Data Insufficiency Prompts Delay
The FDA's initial plan was to authorize the first two doses of a planned three-dose vaccine regimen as early as February. However, according to Dr. Peter Marks, head of the FDA's vaccine division, the data submitted by Pfizer and BioNTech necessitated waiting for data from a third dose. "The data that we saw made us realize that we needed to see data from a third dose in the ongoing trial in order to make a determination that we could proceed with doing an authorization," Marks told reporters.

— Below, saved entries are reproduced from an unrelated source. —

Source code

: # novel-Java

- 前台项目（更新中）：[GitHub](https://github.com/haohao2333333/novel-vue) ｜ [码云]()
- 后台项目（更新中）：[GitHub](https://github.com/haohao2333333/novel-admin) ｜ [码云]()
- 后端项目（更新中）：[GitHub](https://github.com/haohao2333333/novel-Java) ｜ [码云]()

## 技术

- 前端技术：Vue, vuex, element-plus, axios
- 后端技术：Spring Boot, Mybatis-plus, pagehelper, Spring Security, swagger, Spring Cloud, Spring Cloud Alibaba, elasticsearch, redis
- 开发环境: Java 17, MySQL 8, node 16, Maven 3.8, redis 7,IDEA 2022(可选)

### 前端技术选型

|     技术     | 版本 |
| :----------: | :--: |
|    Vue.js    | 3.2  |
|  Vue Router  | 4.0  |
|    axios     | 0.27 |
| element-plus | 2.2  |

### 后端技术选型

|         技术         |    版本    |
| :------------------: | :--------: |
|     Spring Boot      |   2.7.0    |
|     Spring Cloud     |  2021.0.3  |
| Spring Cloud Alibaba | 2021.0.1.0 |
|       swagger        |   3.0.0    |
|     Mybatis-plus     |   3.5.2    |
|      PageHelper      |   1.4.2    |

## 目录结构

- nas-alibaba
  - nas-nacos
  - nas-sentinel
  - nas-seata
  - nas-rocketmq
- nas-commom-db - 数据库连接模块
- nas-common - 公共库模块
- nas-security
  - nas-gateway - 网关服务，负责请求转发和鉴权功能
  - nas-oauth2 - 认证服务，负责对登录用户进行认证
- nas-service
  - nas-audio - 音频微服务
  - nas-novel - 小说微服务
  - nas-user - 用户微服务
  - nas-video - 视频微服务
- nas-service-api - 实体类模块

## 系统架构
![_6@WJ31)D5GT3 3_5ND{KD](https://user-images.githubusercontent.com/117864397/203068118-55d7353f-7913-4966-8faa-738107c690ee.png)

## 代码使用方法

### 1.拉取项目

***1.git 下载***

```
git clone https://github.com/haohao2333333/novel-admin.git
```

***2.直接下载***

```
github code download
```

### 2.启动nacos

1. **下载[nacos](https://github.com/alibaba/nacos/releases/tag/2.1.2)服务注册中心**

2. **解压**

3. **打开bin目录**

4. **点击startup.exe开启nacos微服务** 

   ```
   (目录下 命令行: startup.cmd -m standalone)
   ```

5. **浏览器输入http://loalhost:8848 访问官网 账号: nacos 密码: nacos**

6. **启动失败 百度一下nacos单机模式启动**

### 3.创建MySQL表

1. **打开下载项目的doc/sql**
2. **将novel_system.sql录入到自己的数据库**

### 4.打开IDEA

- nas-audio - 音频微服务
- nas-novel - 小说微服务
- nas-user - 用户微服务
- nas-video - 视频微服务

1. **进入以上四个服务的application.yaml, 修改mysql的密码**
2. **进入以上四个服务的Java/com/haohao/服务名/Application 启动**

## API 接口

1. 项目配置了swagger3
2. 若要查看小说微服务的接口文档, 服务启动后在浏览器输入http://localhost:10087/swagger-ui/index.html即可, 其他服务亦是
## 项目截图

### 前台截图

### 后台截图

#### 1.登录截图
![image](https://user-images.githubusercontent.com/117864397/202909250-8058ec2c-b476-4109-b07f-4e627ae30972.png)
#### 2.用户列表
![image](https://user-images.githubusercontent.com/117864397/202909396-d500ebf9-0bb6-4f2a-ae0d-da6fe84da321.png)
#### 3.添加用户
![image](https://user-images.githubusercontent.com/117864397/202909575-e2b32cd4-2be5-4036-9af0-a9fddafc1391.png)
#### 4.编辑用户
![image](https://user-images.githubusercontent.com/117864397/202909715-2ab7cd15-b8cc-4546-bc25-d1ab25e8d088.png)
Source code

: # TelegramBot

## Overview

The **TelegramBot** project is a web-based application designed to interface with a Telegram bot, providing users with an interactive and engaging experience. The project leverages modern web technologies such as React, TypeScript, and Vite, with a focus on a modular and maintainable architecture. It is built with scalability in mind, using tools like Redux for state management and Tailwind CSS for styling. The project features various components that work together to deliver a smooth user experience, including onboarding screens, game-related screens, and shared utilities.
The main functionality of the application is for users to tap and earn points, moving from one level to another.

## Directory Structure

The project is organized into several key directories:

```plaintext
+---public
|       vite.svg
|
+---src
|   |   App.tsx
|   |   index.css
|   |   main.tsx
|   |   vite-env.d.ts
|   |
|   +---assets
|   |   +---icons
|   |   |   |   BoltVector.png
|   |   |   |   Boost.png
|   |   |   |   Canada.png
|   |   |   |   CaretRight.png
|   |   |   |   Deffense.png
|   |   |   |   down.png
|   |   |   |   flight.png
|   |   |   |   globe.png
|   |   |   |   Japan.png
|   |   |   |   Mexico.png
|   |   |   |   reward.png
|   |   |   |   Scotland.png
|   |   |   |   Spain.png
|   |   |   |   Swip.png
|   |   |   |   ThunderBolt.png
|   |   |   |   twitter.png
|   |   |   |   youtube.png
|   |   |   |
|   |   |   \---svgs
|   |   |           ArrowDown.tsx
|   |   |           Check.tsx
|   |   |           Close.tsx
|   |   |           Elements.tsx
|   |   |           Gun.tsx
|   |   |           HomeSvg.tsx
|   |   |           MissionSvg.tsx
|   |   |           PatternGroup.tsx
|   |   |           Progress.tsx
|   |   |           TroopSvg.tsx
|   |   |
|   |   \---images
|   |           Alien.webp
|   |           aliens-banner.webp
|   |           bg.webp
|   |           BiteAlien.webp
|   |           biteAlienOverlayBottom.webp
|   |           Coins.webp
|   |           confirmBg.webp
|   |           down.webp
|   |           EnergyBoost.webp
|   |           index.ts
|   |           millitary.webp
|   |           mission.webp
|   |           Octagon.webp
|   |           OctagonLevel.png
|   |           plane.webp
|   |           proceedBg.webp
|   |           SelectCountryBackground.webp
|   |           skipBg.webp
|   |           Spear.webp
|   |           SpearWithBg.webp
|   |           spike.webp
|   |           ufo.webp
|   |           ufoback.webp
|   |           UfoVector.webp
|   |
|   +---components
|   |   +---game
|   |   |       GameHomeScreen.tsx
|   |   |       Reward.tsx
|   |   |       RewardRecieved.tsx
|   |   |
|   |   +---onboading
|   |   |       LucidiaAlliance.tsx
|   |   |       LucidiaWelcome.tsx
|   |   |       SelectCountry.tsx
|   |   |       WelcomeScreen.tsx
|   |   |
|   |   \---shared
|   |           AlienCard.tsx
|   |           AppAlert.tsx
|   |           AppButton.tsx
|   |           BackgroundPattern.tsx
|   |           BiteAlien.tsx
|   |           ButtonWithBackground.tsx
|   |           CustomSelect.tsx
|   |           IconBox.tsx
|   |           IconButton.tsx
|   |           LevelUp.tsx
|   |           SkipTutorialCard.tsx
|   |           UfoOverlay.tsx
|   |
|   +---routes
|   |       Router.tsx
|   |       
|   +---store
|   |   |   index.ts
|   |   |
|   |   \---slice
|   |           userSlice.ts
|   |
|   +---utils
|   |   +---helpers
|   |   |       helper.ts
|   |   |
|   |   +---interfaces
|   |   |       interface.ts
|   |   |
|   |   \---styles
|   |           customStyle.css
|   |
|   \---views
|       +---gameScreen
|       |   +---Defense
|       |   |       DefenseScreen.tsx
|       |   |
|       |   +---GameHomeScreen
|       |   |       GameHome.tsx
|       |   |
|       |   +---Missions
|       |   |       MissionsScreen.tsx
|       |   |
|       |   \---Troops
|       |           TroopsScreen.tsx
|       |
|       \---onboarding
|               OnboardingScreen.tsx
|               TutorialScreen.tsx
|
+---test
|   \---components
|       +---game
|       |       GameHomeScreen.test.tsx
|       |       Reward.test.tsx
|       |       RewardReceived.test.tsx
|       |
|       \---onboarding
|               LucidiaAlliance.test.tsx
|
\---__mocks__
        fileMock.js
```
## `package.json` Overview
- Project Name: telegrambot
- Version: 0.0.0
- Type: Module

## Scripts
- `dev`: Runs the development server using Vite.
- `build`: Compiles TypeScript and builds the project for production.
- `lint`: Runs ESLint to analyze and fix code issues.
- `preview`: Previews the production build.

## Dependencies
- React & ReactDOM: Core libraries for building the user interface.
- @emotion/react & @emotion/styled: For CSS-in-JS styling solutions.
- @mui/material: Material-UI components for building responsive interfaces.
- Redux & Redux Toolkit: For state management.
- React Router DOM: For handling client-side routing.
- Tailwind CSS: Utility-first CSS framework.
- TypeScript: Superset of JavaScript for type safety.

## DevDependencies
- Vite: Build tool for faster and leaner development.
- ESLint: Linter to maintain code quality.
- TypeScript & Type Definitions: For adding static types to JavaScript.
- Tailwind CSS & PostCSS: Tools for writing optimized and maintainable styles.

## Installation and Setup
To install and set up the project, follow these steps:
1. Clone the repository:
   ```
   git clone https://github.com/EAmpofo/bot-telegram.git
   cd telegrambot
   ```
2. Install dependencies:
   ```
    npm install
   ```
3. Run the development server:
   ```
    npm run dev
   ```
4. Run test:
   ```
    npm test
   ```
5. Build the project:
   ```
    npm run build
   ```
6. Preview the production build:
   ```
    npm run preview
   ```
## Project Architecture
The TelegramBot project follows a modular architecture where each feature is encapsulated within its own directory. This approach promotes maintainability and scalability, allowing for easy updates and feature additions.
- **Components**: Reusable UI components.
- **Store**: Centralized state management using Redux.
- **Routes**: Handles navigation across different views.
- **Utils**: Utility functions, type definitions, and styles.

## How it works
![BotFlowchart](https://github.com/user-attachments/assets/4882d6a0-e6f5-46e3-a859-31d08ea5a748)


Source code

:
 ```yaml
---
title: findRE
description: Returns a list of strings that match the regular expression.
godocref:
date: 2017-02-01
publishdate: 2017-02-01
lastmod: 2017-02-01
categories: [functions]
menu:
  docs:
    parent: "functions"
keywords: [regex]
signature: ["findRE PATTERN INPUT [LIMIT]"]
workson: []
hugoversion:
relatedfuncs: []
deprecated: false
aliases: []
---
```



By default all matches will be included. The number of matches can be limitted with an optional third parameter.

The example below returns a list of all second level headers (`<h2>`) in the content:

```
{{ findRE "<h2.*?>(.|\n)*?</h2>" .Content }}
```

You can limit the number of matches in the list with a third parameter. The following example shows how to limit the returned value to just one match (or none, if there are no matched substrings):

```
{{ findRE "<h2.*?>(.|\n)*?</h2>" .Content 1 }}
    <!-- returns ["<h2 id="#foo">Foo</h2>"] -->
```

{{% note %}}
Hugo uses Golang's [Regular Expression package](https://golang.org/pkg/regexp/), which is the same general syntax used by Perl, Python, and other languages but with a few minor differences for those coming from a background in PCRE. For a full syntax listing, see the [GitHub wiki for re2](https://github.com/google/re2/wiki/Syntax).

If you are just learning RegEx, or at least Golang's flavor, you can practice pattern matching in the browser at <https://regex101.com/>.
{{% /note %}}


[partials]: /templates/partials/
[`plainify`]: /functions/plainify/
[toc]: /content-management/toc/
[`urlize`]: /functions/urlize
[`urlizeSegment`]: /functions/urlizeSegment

Safety and Efficacy Standards Maintained
Acting FDA Commissioner Janet Woodcock emphasized that the agency sought to act swiftly due to rising COVID-19 hospitalizations among young children, which peaked in mid-January with nearly 5,200 hospitalizations. However, the FDA's rigorous safety and efficacy standards required waiting for more information. "Our approach has always been to conduct a regulatory review that's responsive to the urgent public health needs created by the pandemic, while adhering to our rigorous standards for safety and effectiveness," Woodcock stated.
Third Dose Anticipated to Improve Response
The problem identified was that two doses of the Pfizer-BioNTech vaccine, administered at a lower 3-microgram dose compared to the 30-microgram dose for older children and adults, did not produce an adequate immune response in the 2-4 age group during clinical trials. Pfizer and BioNTech amended their clinical trial in December to evaluate a third dose, with data expected in April.
Wayne Koff, CEO of the Human Vaccines Project, expressed optimism that the third dose would improve vaccine effectiveness, citing the success of booster doses in other age groups. "Being able to begin evaluating initial data has been useful in our review of these vaccines, but at this time, we believe additional information regarding the ongoing evaluation of a third dose should be considered," Woodcock said.
Future Implications for Childhood Immunization
Dr. Paul Offit, a member of the FDA's vaccine advisory committee, suggested that the COVID-19 shot will likely become a routine childhood vaccine, similar to the polio vaccine. He highlighted the need to maintain a highly protected population for years to come. While approximately 75% of U.S. adults are fully vaccinated, vaccination rates are lower among children, with roughly 57% of those aged 12-17 and 24% of those aged 5-11 fully vaccinated, according to the CDC.